Indeed, the layer consists of only 1 neuron (1 output), its inputs are the values $a$ and $b$.<br>
$w_a$ and $w_b$ being the weights assigned to these values, we need to verify:
 - $f(0) \searrow 0$ --> ok
 - $f(w_b) \searrow 0$, $\Rightarrow w_b \leq 0$
 - $f(w_a) \searrow 0$ $\Rightarrow w_a \leq 0$
 - $f(w_a + w_b) \nearrow 1$ $\Rightarrow w_a + w_b \geq 1$ --> conflict with the previous lines

*Let's verify this...*

---
**Import Libraries**

In [41]:
# import the torch library
import torch
# import the Neural Network class
import torch.nn as nn
# import the optimizers class
import torch.optim as optim
import numpy as np

---

## Define Inputs and Expected Outputs

In [42]:
# a and b are the only inputs
inputs = np.array([[0,0],[0,1],[1,0],[1,1]], float)

# single output
outputs = np.array([[0],[0],[0],[1]], float)

In [43]:
# transform inputs and outputs into tensors
tensor_X = torch.tensor(inputs, dtype=torch.float32)
tensor_y = torch.tensor(outputs, dtype=torch.float32)

---
## 1. Version without BIAS

### 1.1. Choose the Network Model
***Here the layers are sequential***

In [44]:
model = nn.Sequential()

### 1.2. Define the Network Architecture
- Here, a single layer consisting of 1 output neuron,
- 2 input neurons (for each value),
- using the sigmoid as the activation function

In [45]:
# add a linear layer with 2 inputs and 1 output, without bias
model.add_module('single layer', nn.Linear(2, 1, bias=False))
# add a sigmoid activation function
model.add_module('sigmoid', nn.Sigmoid())

---

### 1.3. Error Correction
Here, we specify that
 - the error correction algorithm is 'Adam',
 - the calculated error is the mean of squared errors. <br>
 $E = \Sigma_{i=1 \dots n}{(y^I_i - y_i)} / n$, $y^I_i$ ideal expected output, $y_i$ calculated output

In [46]:
# use the mean squared error function
criterion = nn.MSELoss()
# use the Adam optimizer
optimizer = optim.Adam(model.parameters(), lr=0.01)

---

### 1.4. Train the Network
- Here we do not display the training steps,
- and we run 2000 training cycles (wait between 4 to 6 minutes!)

In [47]:
# launch training for 2000 iterations
model.train()  # set the model to training mode

for epoch in range(2000):
    # calculate outputs and loss
    computed_outputs = model(tensor_X)
    loss = criterion(computed_outputs, tensor_y)

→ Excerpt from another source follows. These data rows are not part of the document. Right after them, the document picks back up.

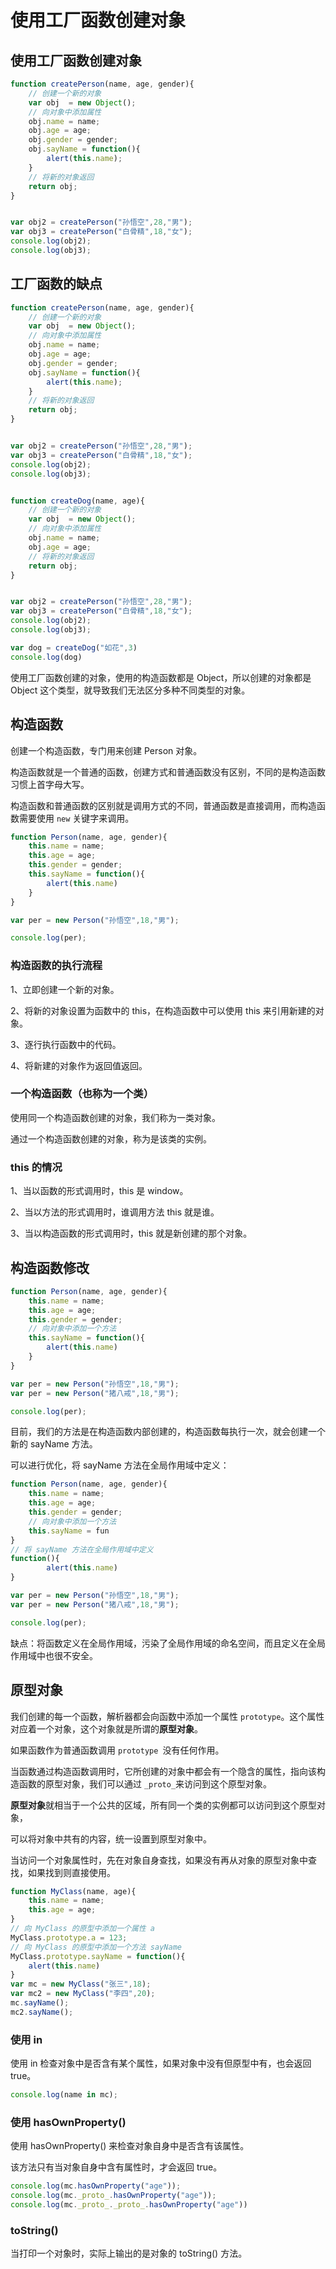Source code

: # 使用工厂函数创建对象

## 使用工厂函数创建对象

```js
function createPerson(name, age, gender){
    // 创建一个新的对象
    var obj  = new Object();
    // 向对象中添加属性
    obj.name = name;
    obj.age = age;
    obj.gender = gender;
    obj.sayName = function(){
        alert(this.name);
    }
    // 将新的对象返回
    return obj;
}


var obj2 = createPerson("孙悟空",28,"男");
var obj3 = createPerson("白骨精",18,"女");
console.log(obj2);
console.log(obj3);
```

## 工厂函数的缺点

```js
function createPerson(name, age, gender){
    // 创建一个新的对象
    var obj  = new Object();
    // 向对象中添加属性
    obj.name = name;
    obj.age = age;
    obj.gender = gender;
    obj.sayName = function(){
        alert(this.name);
    }
    // 将新的对象返回
    return obj;
}


var obj2 = createPerson("孙悟空",28,"男");
var obj3 = createPerson("白骨精",18,"女");
console.log(obj2);
console.log(obj3);


function createDog(name, age){
    // 创建一个新的对象
    var obj  = new Object();
    // 向对象中添加属性
    obj.name = name;
    obj.age = age;
    // 将新的对象返回
    return obj;
}


var obj2 = createPerson("孙悟空",28,"男");
var obj3 = createPerson("白骨精",18,"女");
console.log(obj2);
console.log(obj3);

var dog = createDog("如花",3)
console.log(dog)
```

使用工厂函数创建的对象，使用的构造函数都是 Object，所以创建的对象都是 Object 这个类型，就导致我们无法区分多种不同类型的对象。

## 构造函数

创建一个构造函数，专门用来创建 Person 对象。

构造函数就是一个普通的函数，创建方式和普通函数没有区别，不同的是构造函数习惯上首字母大写。

构造函数和普通函数的区别就是调用方式的不同，普通函数是直接调用，而构造函数需要使用 `new` 关键字来调用。 

```js
function Person(name, age, gender){
    this.name = name;
    this.age = age;
    this.gender = gender;
    this.sayName = function(){
        alert(this.name)
    }
}

var per = new Person("孙悟空",18,"男");

console.log(per);
```

### 构造函数的执行流程

1、立即创建一个新的对象。

2、将新的对象设置为函数中的 this，在构造函数中可以使用 this 来引用新建的对象。

3、逐行执行函数中的代码。

4、将新建的对象作为返回值返回。

### 一个构造函数（也称为一个类）

使用同一个构造函数创建的对象，我们称为一类对象。

通过一个构造函数创建的对象，称为是该类的实例。

### this 的情况

1、当以函数的形式调用时，this 是 window。

2、当以方法的形式调用时，谁调用方法 this 就是谁。

3、当以构造函数的形式调用时，this 就是新创建的那个对象。

## 构造函数修改

```js
function Person(name, age, gender){
    this.name = name;
    this.age = age;
    this.gender = gender;
    // 向对象中添加一个方法
    this.sayName = function(){
        alert(this.name)
    }
}

var per = new Person("孙悟空",18,"男");
var per = new Person("猪八戒",18,"男");

console.log(per);
```

目前，我们的方法是在构造函数内部创建的，构造函数每执行一次，就会创建一个新的 sayName 方法。

可以进行优化，将 sayName 方法在全局作用域中定义：

```js
function Person(name, age, gender){
    this.name = name;
    this.age = age;
    this.gender = gender;
    // 向对象中添加一个方法
    this.sayName = fun
}
// 将 sayName 方法在全局作用域中定义
function(){
        alert(this.name)
}

var per = new Person("孙悟空",18,"男");
var per = new Person("猪八戒",18,"男");

console.log(per);
```

缺点：将函数定义在全局作用域，污染了全局作用域的命名空间，而且定义在全局作用域中也很不安全。

## 原型对象

我们创建的每一个函数，解析器都会向函数中添加一个属性 `prototype`。这个属性对应着一个对象，这个对象就是所谓的**原型对象**。

如果函数作为普通函数调用 `prototype `没有任何作用。

当函数通过构造函数调用时，它所创建的对象中都会有一个隐含的属性，指向该构造函数的原型对象，我们可以通过 `_proto_`来访问到这个原型对象。 

**原型对象**就相当于一个公共的区域，所有同一个类的实例都可以访问到这个原型对象，

可以将对象中共有的内容，统一设置到原型对象中。

当访问一个对象属性时，先在对象自身查找，如果没有再从对象的原型对象中查找，如果找到则直接使用。

```js
function MyClass(name, age){
    this.name = name;
    this.age = age;
}
// 向 MyClass 的原型中添加一个属性 a 
MyClass.prototype.a = 123;
// 向 MyClass 的原型中添加一个方法 sayName
MyClass.prototype.sayName = function(){
    alert(this.name)
}
var mc = new MyClass("张三",18);
var mc2 = new MyClass("李四",20);
mc.sayName();
mc2.sayName();
```

### 使用 in

使用 in 检查对象中是否含有某个属性，如果对象中没有但原型中有，也会返回 true。

```js
console.log(name in mc);
```

### 使用 hasOwnProperty()

使用 hasOwnProperty() 来检查对象自身中是否含有该属性。

该方法只有当对象自身中含有属性时，才会返回 true。

```js
console.log(mc.hasOwnProperty("age"));
console.log(mc._proto_.hasOwnProperty("age"));
console.log(mc._proto_._proto_.hasOwnProperty("age")) 
```

### toString()

当打印一个对象时，实际上输出的是对象的 toString() 方法。

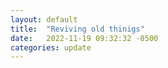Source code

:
 ```yaml
---
layout: default
title:  "Reviving old thinigs"
date:   2022-11-19 09:32:32 -0500
categories: update
---
```

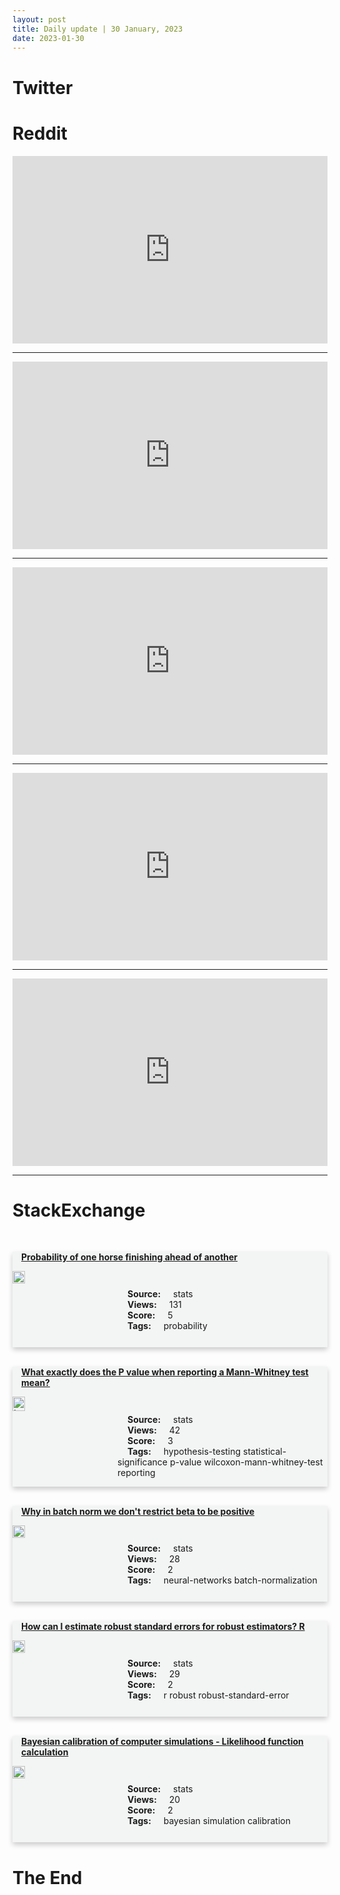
 ```yaml
---
layout: post
title: Daily update | 30 January, 2023
date: 2023-01-30
---
```


<script async src="https://platform.twitter.com/widgets.js" charset="utf-8"></script>


<script src='https://storage.ko-fi.com/cdn/scripts/overlay-widget.js'></script>
<script>
  kofiWidgetOverlay.draw('themldojo', {
    'type': 'floating-chat',
    'floating-chat.donateButton.text': 'Support me',
    'floating-chat.donateButton.background-color': '#f45d22',
    'floating-chat.donateButton.text-color': '#fff'
  });
</script>

# Twitter 

<blockquote class="twitter-tweet"><a href="https://twitter.com/AdiviSesh/status/1619732996571148288"></a></blockquote>

<blockquote class="twitter-tweet"><a href="https://twitter.com/omarsar0/status/1619734774263992320"></a></blockquote>

<blockquote class="twitter-tweet"><a href="https://twitter.com/Kynsofficial/status/1619733034168913920"></a></blockquote>

<blockquote class="twitter-tweet"><a href="https://twitter.com/MrChuckD/status/1619715385561075712"></a></blockquote>

<blockquote class="twitter-tweet"><a href="https://twitter.com/steve_hanke/status/1619681768675622914"></a></blockquote>

<blockquote class="twitter-tweet"><a href="https://twitter.com/ylecun/status/1619591557094719488"></a></blockquote>

<blockquote class="twitter-tweet"><a href="https://twitter.com/karpathy/status/1619500957196484609"></a></blockquote>

<blockquote class="twitter-tweet"><a href="https://twitter.com/karpathy/status/1619749144490565633"></a></blockquote>

<blockquote class="twitter-tweet"><a href="https://twitter.com/karpathy/status/1619500958844866561"></a></blockquote>

<blockquote class="twitter-tweet"><a href="https://twitter.com/karpathy/status/1619749146340237313"></a></blockquote>

# Reddit 

<iframe id="reddit-embed" src="https://www.redditmedia.com/r/datascience/comments/10nyhcl/waittt_what?ref_source=embed&amp;ref=share&amp;embed=true" sandbox="allow-scripts allow-same-origin allow-popups" style="border: none;" height="300" width="100%" scrolling="yes"></iframe>
<hr style="width:100%;text-align:left;margin-left:0">
<iframe id="reddit-embed" src="https://www.redditmedia.com/r/MachineLearning/comments/10nxqfg/r_instructpix2pix_learning_to_follow_image?ref_source=embed&amp;ref=share&amp;embed=true" sandbox="allow-scripts allow-same-origin allow-popups" style="border: none;" height="300" width="100%" scrolling="yes"></iframe>
<hr style="width:100%;text-align:left;margin-left:0">
<iframe id="reddit-embed" src="https://www.redditmedia.com/r/MachineLearning/comments/10o6wyx/p_targeted_summarization_a_tool_for_information?ref_source=embed&amp;ref=share&amp;embed=true" sandbox="allow-scripts allow-same-origin allow-popups" style="border: none;" height="300" width="100%" scrolling="yes"></iframe>
<hr style="width:100%;text-align:left;margin-left:0">
<iframe id="reddit-embed" src="https://www.redditmedia.com/r/MachineLearning/comments/10nwz5j/p_we_built_an_ml_search_engine_that_can_find?ref_source=embed&amp;ref=share&amp;embed=true" sandbox="allow-scripts allow-same-origin allow-popups" style="border: none;" height="300" width="100%" scrolling="yes"></iframe>
<hr style="width:100%;text-align:left;margin-left:0">
<iframe id="reddit-embed" src="https://www.redditmedia.com/r/dataengineering/comments/10o3ytb/what_are_the_most_common_patterns_or_efficiency?ref_source=embed&amp;ref=share&amp;embed=true" sandbox="allow-scripts allow-same-origin allow-popups" style="border: none;" height="300" width="100%" scrolling="yes"></iframe>
<hr style="width:100%;text-align:left;margin-left:0">

<style>
.card {
box-shadow: 0 4px 8px 0 rgba(0,0,0,0.2);
transition: 0.3s;
width: 100%;
background-color: #F3F4F4;
}
p{
    margin-left:  3em;
    padding-top: 1em;
}
.part2{
    display: grid;
    grid-template-columns: 1fr 3fr;
}
h4{
    margin: 1em;
}

.card:hover {
box-shadow: 0 8px 16px 0 rgba(0,0,0,0.2);
}
b {
padding: 2px 16px;
}
</style>
  
# StackExchange 


  <br>
  <div class="card">
  <h4><a href='https://stats.stackexchange.com/questions/603527/probability-of-one-horse-finishing-ahead-of-another'>Probability of one horse finishing ahead of another</a></h4> 
  <div class="part2">
      <img src="https://cdn.sstatic.net/Sites/stats/Img/apple-touch-icon@2.png?v=344f57aa10cc" alt="Img missing!" style="width:40%">
      <p><b>Source:</b> stats<br><b>Views:</b> 131<br><b>Score:</b> 5<br><b>Tags:</b> <span class="badge badge-dark">probability</span></p> 
  </div>
  </div>
      
  <br>
  <div class="card">
  <h4><a href='https://stats.stackexchange.com/questions/603539/what-exactly-does-the-p-value-when-reporting-a-mann-whitney-test-mean'>What exactly does the P value when reporting a Mann-Whitney test mean?</a></h4> 
  <div class="part2">
      <img src="https://cdn.sstatic.net/Sites/stats/Img/apple-touch-icon@2.png?v=344f57aa10cc" alt="Img missing!" style="width:40%">
      <p><b>Source:</b> stats<br><b>Views:</b> 42<br><b>Score:</b> 3<br><b>Tags:</b> <span class="badge badge-dark">hypothesis-testing</span> <span class="badge badge-dark">statistical-significance</span> <span class="badge badge-dark">p-value</span> <span class="badge badge-dark">wilcoxon-mann-whitney-test</span> <span class="badge badge-dark">reporting</span></p> 
  </div>
  </div>
      
  <br>
  <div class="card">
  <h4><a href='https://stats.stackexchange.com/questions/603553/why-in-batch-norm-we-dont-restrict-beta-to-be-positive'>Why in batch norm we don&#39;t restrict beta to be positive</a></h4> 
  <div class="part2">
      <img src="https://cdn.sstatic.net/Sites/stats/Img/apple-touch-icon@2.png?v=344f57aa10cc" alt="Img missing!" style="width:40%">
      <p><b>Source:</b> stats<br><b>Views:</b> 28<br><b>Score:</b> 2<br><b>Tags:</b> <span class="badge badge-dark">neural-networks</span> <span class="badge badge-dark">batch-normalization</span></p> 
  </div>
  </div>
      
  <br>
  <div class="card">
  <h4><a href='https://stats.stackexchange.com/questions/603534/how-can-i-estimate-robust-standard-errors-for-robust-estimators-r'>How can I estimate robust standard errors for robust estimators? R</a></h4> 
  <div class="part2">
      <img src="https://cdn.sstatic.net/Sites/stats/Img/apple-touch-icon@2.png?v=344f57aa10cc" alt="Img missing!" style="width:40%">
      <p><b>Source:</b> stats<br><b>Views:</b> 29<br><b>Score:</b> 2<br><b>Tags:</b> <span class="badge badge-dark">r</span> <span class="badge badge-dark">robust</span> <span class="badge badge-dark">robust-standard-error</span></p> 
  </div>
  </div>
      
  <br>
  <div class="card">
  <h4><a href='https://stats.stackexchange.com/questions/603526/bayesian-calibration-of-computer-simulations-likelihood-function-calculation'>Bayesian calibration of computer simulations - Likelihood function calculation</a></h4> 
  <div class="part2">
      <img src="https://cdn.sstatic.net/Sites/stats/Img/apple-touch-icon@2.png?v=344f57aa10cc" alt="Img missing!" style="width:40%">
      <p><b>Source:</b> stats<br><b>Views:</b> 20<br><b>Score:</b> 2<br><b>Tags:</b> <span class="badge badge-dark">bayesian</span> <span class="badge badge-dark">simulation</span> <span class="badge badge-dark">calibration</span></p> 
  </div>
  </div>
      
# The End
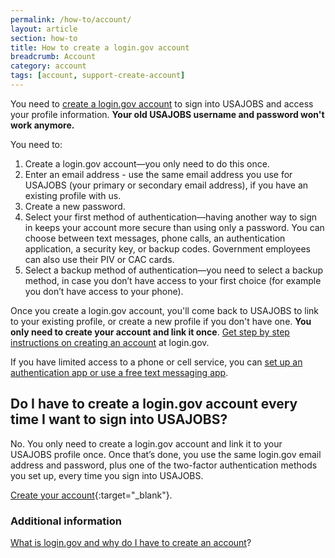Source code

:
 ```yaml
---
permalink: /how-to/account/
layout: article
section: how-to
title: How to create a login.gov account
breadcrumb: Account
category: account
tags: [account, support-create-account]
---
```


You need to [create a login.gov account](https://www.usajobs.gov/Applicant/ProfileDashboard/Home/) to sign into USAJOBS and access your profile information. <strong>Your old USAJOBS username and password won't work anymore.
</strong>

You need to:

1. Create a login.gov account—you only need to do this once.
2. Enter an email address - use the same email address you use for USAJOBS (your primary or secondary email address), if you have an existing profile with us.
3. Create a new password.
4. Select your first method of authentication—having another way to sign in keeps your account more secure than using only a password. You can choose between text messages, phone calls, an authentication application, a security key, or backup codes. Government employees can also use their PIV or CAC cards.
5. Select a backup method of authentication—you need to select a backup method, in case you don’t have access to your first choice (for example you don’t have access to your phone).

Once you create a login.gov account, you'll come back to USAJOBS to link to your existing profile, or create a new profile if you don't have one. <b>You only need to create your account and link it once</b>.  [Get step by step instructions on creating an account](https://login.gov/help/creating-an-account/how-do-i-create-an-account-with-logingov/) at login.gov.

If you have limited access to a phone or cell service, you can [set up an authentication app or use a free text messaging app](limited-access/).

## Do I have to create a login.gov account every time I want to sign into USAJOBS?
No. You only need to create a login.gov account and link it to your USAJOBS profile once.  Once that’s done, you use the same login.gov email address and password, plus one of the two-factor authentication methods you set up, every time you sign into USAJOBS.


[Create your account](https://www.usajobs.gov/Applicant/ProfileDashboard/Home/){:target="_blank"}.

### Additional information

[What is login.gov and why do I have to create an account](../../faq/account/login-gov)?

    # backpropagation and optimization
    # reset gradients to zero
    optimizer.zero_grad()
    # calculate gradients
    loss.backward()
    # update weights
    optimizer.step()

    # for demo, display the loss every 10 epochs
    if (epoch+1) % 100 == 0:
        print(f'Epoch [{epoch+1}/100], Loss: {loss.item():.4f}')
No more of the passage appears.